-- Given records follows --
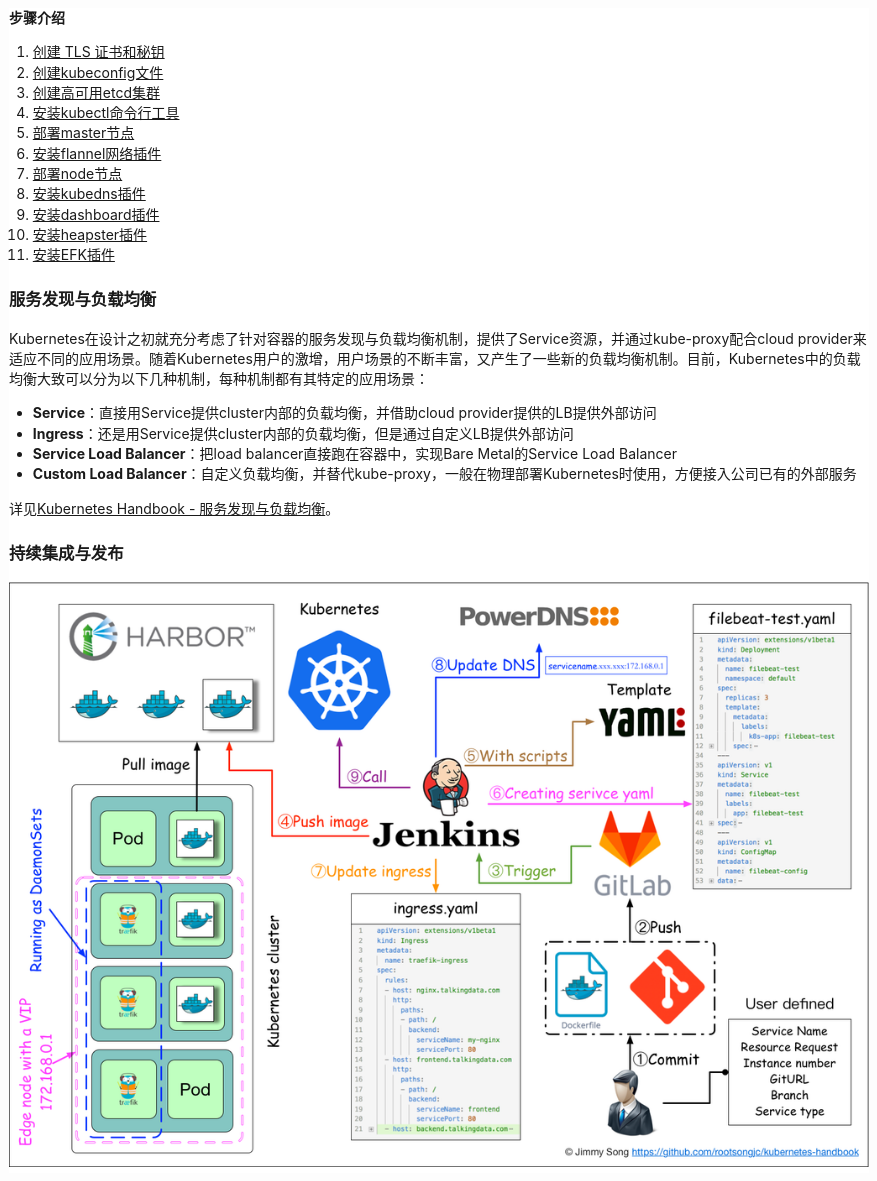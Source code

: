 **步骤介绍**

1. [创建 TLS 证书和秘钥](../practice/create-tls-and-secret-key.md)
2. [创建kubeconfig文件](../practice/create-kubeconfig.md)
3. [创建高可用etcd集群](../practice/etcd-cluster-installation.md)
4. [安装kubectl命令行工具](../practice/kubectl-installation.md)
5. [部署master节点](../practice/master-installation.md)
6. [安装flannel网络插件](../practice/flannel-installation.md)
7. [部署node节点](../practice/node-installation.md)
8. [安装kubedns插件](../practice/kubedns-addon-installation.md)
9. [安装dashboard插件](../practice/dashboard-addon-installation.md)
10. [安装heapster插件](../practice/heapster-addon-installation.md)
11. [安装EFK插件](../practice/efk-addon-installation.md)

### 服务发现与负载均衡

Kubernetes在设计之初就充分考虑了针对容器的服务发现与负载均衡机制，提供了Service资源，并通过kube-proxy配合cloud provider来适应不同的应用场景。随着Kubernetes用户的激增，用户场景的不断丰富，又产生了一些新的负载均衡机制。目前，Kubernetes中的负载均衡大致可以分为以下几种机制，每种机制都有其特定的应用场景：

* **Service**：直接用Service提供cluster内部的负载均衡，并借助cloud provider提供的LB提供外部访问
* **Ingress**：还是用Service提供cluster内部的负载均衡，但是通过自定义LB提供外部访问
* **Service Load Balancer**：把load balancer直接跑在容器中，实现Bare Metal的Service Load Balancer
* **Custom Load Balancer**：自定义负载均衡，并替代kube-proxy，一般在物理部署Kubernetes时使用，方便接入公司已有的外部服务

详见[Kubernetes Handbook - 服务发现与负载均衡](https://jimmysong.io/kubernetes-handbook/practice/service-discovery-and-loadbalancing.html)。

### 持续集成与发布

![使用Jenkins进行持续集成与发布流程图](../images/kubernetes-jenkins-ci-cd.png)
-- Given records concluded --
> _Your instructions_:
The data above should be repeated exactly, minus any pictures.

> _Exercise response_:
Source code

: **步骤介绍**

1. [创建 TLS 证书和秘钥](../practice/create-tls-and-secret-key.md)
2. [创建kubeconfig文件](../practice/create-kubeconfig.md)
3. [创建高可用etcd集群](../practice/etcd-cluster-installation.md)
4. [安装kubectl命令行工具](../practice/kubectl-installation.md)
5. [部署master节点](../practice/master-installation.md)
6. [安装flannel网络插件](../practice/flannel-installation.md)
7. [部署node节点](../practice/node-installation.md)
8. [安装kubedns插件](../practice/kubedns-addon-installation.md)
9. [安装dashboard插件](../practice/dashboard-addon-installation.md)
10. [安装heapster插件](../practice/heapster-addon-installation.md)
11. [安装EFK插件](../practice/efk-addon-installation.md)

### 服务发现与负载均衡

Kubernetes在设计之初就充分考虑了针对容器的服务发现与负载均衡机制，提供了Service资源，并通过kube-proxy配合cloud provider来适应不同的应用场景。随着Kubernetes用户的激增，用户场景的不断丰富，又产生了一些新的负载均衡机制。目前，Kubernetes中的负载均衡大致可以分为以下几种机制，每种机制都有其特定的应用场景：

* **Service**：直接用Service提供cluster内部的负载均衡，并借助cloud provider提供的LB提供外部访问
* **Ingress**：还是用Service提供cluster内部的负载均衡，但是通过自定义LB提供外部访问
* **Service Load Balancer**：把load balancer直接跑在容器中，实现Bare Metal的Service Load Balancer
* **Custom Load Balancer**：自定义负载均衡，并替代kube-proxy，一般在物理部署Kubernetes时使用，方便接入公司已有的外部服务

详见[Kubernetes Handbook - 服务发现与负载均衡](https://jimmysong.io/kubernetes-handbook/practice/service-discovery-and-loadbalancing.html)。

### 持续集成与发布

![使用Jenkins进行持续集成与发布流程图](../images/kubernetes-jenkins-ci-cd.png)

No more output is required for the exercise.